● **Exercise directions**: Say how many lines below contain the word "enumerate". The number is the entire reply.

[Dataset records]
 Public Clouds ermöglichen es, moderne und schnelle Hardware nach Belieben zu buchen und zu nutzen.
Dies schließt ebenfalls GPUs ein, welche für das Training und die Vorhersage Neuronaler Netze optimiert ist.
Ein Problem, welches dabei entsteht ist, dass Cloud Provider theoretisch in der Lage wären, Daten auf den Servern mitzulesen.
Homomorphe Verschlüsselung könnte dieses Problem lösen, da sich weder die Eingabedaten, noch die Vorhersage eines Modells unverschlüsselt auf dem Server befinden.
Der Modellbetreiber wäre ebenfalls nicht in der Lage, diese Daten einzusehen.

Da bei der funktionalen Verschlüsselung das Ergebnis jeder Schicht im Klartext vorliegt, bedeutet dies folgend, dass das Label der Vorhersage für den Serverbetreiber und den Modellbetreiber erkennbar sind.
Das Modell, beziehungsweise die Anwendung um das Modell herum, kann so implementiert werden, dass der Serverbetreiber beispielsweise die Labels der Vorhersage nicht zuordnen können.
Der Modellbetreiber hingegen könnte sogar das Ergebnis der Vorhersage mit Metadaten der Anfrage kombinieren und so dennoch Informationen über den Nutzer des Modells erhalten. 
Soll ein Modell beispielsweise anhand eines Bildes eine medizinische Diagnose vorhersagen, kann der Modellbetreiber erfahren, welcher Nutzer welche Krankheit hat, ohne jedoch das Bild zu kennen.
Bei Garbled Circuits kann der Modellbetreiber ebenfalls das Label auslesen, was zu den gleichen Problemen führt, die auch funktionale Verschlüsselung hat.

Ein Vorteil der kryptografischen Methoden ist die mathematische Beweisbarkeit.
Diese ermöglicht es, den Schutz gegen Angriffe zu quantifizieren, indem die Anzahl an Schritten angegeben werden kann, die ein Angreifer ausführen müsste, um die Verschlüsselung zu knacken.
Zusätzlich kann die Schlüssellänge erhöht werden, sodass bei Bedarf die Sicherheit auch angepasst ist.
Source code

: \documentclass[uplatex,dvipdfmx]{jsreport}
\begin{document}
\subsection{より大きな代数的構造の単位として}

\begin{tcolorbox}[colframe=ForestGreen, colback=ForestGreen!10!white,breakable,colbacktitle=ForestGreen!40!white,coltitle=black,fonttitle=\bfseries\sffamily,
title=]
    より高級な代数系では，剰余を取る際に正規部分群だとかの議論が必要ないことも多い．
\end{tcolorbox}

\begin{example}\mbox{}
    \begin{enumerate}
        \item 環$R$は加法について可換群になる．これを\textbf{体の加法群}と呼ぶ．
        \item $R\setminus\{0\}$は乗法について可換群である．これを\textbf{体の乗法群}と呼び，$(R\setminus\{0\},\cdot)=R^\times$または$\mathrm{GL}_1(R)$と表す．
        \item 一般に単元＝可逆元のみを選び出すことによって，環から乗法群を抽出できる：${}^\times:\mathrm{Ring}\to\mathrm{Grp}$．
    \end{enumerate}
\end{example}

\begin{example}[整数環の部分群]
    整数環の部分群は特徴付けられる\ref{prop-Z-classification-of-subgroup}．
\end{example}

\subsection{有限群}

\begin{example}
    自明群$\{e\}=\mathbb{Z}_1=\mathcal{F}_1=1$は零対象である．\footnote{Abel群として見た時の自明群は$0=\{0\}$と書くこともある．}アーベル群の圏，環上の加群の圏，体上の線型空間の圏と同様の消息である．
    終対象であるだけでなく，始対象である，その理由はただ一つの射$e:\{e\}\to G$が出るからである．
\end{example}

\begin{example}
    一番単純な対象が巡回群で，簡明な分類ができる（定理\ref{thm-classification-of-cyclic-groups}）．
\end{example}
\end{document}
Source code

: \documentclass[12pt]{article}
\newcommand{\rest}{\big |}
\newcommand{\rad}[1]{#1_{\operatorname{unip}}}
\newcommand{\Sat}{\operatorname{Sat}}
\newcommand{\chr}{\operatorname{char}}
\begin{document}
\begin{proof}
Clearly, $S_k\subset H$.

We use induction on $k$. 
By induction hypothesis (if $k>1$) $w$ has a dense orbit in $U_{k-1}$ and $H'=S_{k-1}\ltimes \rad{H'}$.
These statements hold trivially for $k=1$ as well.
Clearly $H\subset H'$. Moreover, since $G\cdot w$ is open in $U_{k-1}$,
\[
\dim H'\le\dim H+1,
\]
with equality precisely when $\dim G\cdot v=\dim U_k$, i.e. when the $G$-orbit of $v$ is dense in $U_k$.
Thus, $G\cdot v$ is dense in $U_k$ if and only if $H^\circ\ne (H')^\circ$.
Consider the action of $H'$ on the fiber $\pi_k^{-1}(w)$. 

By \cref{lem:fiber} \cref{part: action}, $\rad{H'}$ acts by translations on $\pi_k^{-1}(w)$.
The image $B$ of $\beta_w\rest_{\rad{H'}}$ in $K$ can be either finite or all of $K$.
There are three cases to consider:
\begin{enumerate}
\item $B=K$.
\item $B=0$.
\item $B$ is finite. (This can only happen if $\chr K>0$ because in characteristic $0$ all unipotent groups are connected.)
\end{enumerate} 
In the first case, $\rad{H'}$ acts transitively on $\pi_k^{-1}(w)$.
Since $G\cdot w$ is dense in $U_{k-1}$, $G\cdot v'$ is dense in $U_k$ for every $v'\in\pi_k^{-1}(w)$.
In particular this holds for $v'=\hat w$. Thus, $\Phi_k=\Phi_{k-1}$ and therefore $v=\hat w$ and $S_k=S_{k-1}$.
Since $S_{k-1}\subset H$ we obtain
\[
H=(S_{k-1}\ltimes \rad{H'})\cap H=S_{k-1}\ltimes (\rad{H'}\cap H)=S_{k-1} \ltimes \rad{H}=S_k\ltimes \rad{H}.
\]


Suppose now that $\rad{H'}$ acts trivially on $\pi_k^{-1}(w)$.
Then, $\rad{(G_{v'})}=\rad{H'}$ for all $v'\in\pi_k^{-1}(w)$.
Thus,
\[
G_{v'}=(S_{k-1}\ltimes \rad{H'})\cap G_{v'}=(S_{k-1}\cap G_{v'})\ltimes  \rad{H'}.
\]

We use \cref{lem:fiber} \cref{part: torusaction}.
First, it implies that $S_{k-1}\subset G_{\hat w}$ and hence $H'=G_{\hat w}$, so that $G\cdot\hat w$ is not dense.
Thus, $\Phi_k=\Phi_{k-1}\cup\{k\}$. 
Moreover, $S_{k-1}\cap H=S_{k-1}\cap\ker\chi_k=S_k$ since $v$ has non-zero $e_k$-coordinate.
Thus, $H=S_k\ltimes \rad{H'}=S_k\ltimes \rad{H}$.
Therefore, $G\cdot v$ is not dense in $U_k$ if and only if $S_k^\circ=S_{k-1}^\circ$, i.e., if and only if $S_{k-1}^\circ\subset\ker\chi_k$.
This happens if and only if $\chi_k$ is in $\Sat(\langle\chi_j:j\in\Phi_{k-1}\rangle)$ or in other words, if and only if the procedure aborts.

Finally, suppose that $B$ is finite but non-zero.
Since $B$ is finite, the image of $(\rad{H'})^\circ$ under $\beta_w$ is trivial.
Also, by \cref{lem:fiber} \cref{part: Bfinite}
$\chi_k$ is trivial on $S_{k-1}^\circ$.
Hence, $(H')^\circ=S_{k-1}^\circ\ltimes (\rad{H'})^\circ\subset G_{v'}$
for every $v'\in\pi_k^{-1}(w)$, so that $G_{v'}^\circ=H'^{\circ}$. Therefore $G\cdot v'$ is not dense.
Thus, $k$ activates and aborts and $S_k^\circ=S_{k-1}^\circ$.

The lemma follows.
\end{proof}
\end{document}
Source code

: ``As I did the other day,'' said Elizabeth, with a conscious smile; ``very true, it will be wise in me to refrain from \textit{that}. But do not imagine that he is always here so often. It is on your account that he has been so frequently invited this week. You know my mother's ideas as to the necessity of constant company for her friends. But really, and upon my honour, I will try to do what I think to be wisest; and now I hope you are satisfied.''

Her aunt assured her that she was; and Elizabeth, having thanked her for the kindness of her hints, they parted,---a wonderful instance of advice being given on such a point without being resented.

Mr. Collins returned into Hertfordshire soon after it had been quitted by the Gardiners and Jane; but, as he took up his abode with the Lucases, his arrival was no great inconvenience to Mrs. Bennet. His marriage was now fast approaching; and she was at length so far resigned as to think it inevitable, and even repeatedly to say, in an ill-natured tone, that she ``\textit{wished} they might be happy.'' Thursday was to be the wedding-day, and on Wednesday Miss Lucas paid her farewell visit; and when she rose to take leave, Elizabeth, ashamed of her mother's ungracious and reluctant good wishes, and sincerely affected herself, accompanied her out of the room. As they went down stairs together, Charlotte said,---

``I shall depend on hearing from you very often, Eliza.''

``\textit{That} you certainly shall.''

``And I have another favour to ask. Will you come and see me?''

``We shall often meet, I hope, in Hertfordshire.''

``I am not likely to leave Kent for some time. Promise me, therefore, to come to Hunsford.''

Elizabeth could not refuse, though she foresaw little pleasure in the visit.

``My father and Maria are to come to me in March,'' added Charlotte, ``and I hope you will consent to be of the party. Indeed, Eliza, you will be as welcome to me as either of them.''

● **Task answer**: 4